Although still hopeful that a compromise can be reached, Italian authorities are sharply irritated by the recent U.S. decision to extend the embargo on equipment for the Soviet Siberian gas pipeline to European companies operating with American licenses.

The U.S.-Italian relationship had been passing through a particularly happy phase ever since Italy agreed in late 1979 to accept the deployment of 112 cruise missiles here, and Italian criticism of Washington's policies is generally muted.

This week, however, Premier Giovanni Spadolini expressed "very sharp and growing concern" over recent U.S. decisions, including the embargo, which would scuttle a multimillion-dollar Italian contract to supply the Soviet Union with sophisticated machinery for the pipeline.

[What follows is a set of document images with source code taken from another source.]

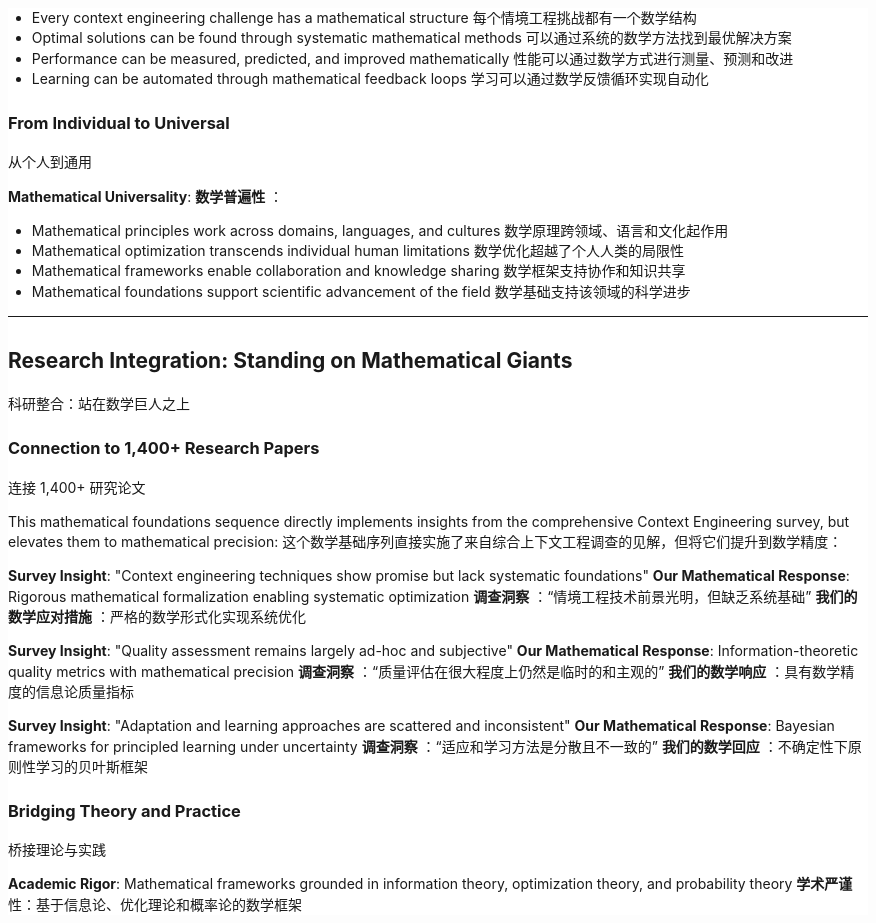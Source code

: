 *   Every context engineering challenge has a mathematical structure
    每个情境工程挑战都有一个数学结构
*   Optimal solutions can be found through systematic mathematical methods
    可以通过系统的数学方法找到最优解决方案
*   Performance can be measured, predicted, and improved mathematically
    性能可以通过数学方式进行测量、预测和改进
*   Learning can be automated through mathematical feedback loops
    学习可以通过数学反馈循环实现自动化

### From Individual to Universal
从个人到通用

**Mathematical Universality**:
**数学普遍性** ：

*   Mathematical principles work across domains, languages, and cultures
    数学原理跨领域、语言和文化起作用
*   Mathematical optimization transcends individual human limitations
    数学优化超越了个人人类的局限性
*   Mathematical frameworks enable collaboration and knowledge sharing
    数学框架支持协作和知识共享
*   Mathematical foundations support scientific advancement of the field
    数学基础支持该领域的科学进步

* * *

## Research Integration: Standing on Mathematical Giants
科研整合：站在数学巨人之上

### Connection to 1,400+ Research Papers
连接 1,400+ 研究论文

This mathematical foundations sequence directly implements insights from the comprehensive Context Engineering survey, but elevates them to mathematical precision:
这个数学基础序列直接实施了来自综合上下文工程调查的见解，但将它们提升到数学精度：

**Survey Insight**: "Context engineering techniques show promise but lack systematic foundations" **Our Mathematical Response**: Rigorous mathematical formalization enabling systematic optimization
**调查洞察** ：“情境工程技术前景光明，但缺乏系统基础” **我们的数学应对措施** ：严格的数学形式化实现系统优化

**Survey Insight**: "Quality assessment remains largely ad-hoc and subjective" **Our Mathematical Response**: Information-theoretic quality metrics with mathematical precision
**调查洞察** ：“质量评估在很大程度上仍然是临时的和主观的” **我们的数学响应** ：具有数学精度的信息论质量指标

**Survey Insight**: "Adaptation and learning approaches are scattered and inconsistent" **Our Mathematical Response**: Bayesian frameworks for principled learning under uncertainty
**调查洞察** ：“适应和学习方法是分散且不一致的” **我们的数学回应** ：不确定性下原则性学习的贝叶斯框架

### Bridging Theory and Practice
桥接理论与实践

**Academic Rigor**: Mathematical frameworks grounded in information theory, optimization theory, and probability theory
**学术严谨**性：基于信息论、优化理论和概率论的数学框架
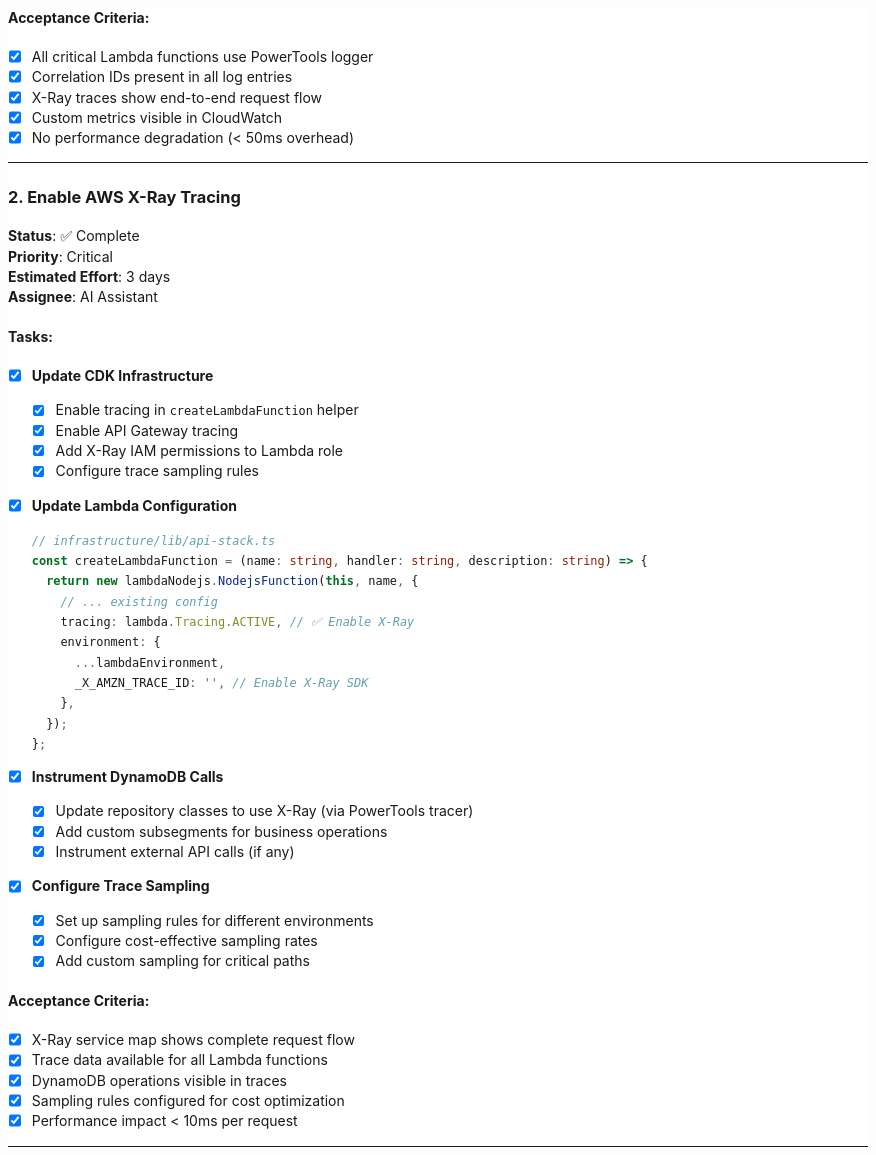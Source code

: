 #### Acceptance Criteria:
- [x] All critical Lambda functions use PowerTools logger
- [x] Correlation IDs present in all log entries
- [x] X-Ray traces show end-to-end request flow
- [x] Custom metrics visible in CloudWatch
- [x] No performance degradation (< 50ms overhead)

---

### 2. Enable AWS X-Ray Tracing
**Status**: ✅ Complete  
**Priority**: Critical  
**Estimated Effort**: 3 days  
**Assignee**: AI Assistant  

#### Tasks:
- [x] **Update CDK Infrastructure**
  - [x] Enable tracing in `createLambdaFunction` helper
  - [x] Enable API Gateway tracing
  - [x] Add X-Ray IAM permissions to Lambda role
  - [x] Configure trace sampling rules

- [x] **Update Lambda Configuration**
  ```typescript
  // infrastructure/lib/api-stack.ts
  const createLambdaFunction = (name: string, handler: string, description: string) => {
    return new lambdaNodejs.NodejsFunction(this, name, {
      // ... existing config
      tracing: lambda.Tracing.ACTIVE, // ✅ Enable X-Ray
      environment: {
        ...lambdaEnvironment,
        _X_AMZN_TRACE_ID: '', // Enable X-Ray SDK
      },
    });
  };
  ```

- [x] **Instrument DynamoDB Calls**
  - [x] Update repository classes to use X-Ray (via PowerTools tracer)
  - [x] Add custom subsegments for business operations
  - [x] Instrument external API calls (if any)

- [x] **Configure Trace Sampling**
  - [x] Set up sampling rules for different environments
  - [x] Configure cost-effective sampling rates
  - [x] Add custom sampling for critical paths

#### Acceptance Criteria:
- [x] X-Ray service map shows complete request flow
- [x] Trace data available for all Lambda functions
- [x] DynamoDB operations visible in traces
- [x] Sampling rules configured for cost optimization
- [x] Performance impact < 10ms per request

---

In a speech to the Council of European Ministers in Brussels Monday, Spadolini reacted sharply to the new measures, saying they had been "received by the Italian government with concern and anxiety." Foreign policy sources say he was dismayed by what appeared to be retrenchment on earlier understandings.

Spadolini urged "loyal application by the Americans of the agreements reached in Versailles" at the recent economic summit. These agreements also considered trade policy, particularly with regard to steel, and monetary cooperation between the United States and Western Europe. Progress was "not sufficient" in that field, he said.

The embargo on sales of U.S.-licensed goods would jeopardize a longstanding contract between the Soviets and Nuovo Pignone, a Florence-based firm owned by ENI, the state petroleum conglomerate. The Italians are to supply the Soviets with 19 pumping stations built with turbines built or licensed by General Electric.

About half of the equipment has already been produced, and the total value of the contract is estimated at about $500 million.

The embargo is expected to delay construction of the pipeline and thus deny Italy the option of ratifying a gas contract that would provide this energy-starved country with 6.8 billion cubic meters of natural gas each year.

Because of Socialist and Social Democratic opposition within Italy's five-party governing coalition, the government has avoided making a final decision on the Soviet gas offer. But it is still a live option. Furthermore, the Italians have been eager to keep the Soviet deal alive to exert pressure on Algeria--with which they are engaged in a gas-price dispute.

Foreign Ministry sources say the situation was eased somewhat by recent U.S. hints that the embargo could be lifted if Western governments tightened provision of credit to the Soviets. But, they say, resentment over an apparent lack of U.S. concern for European interests continues to rankle.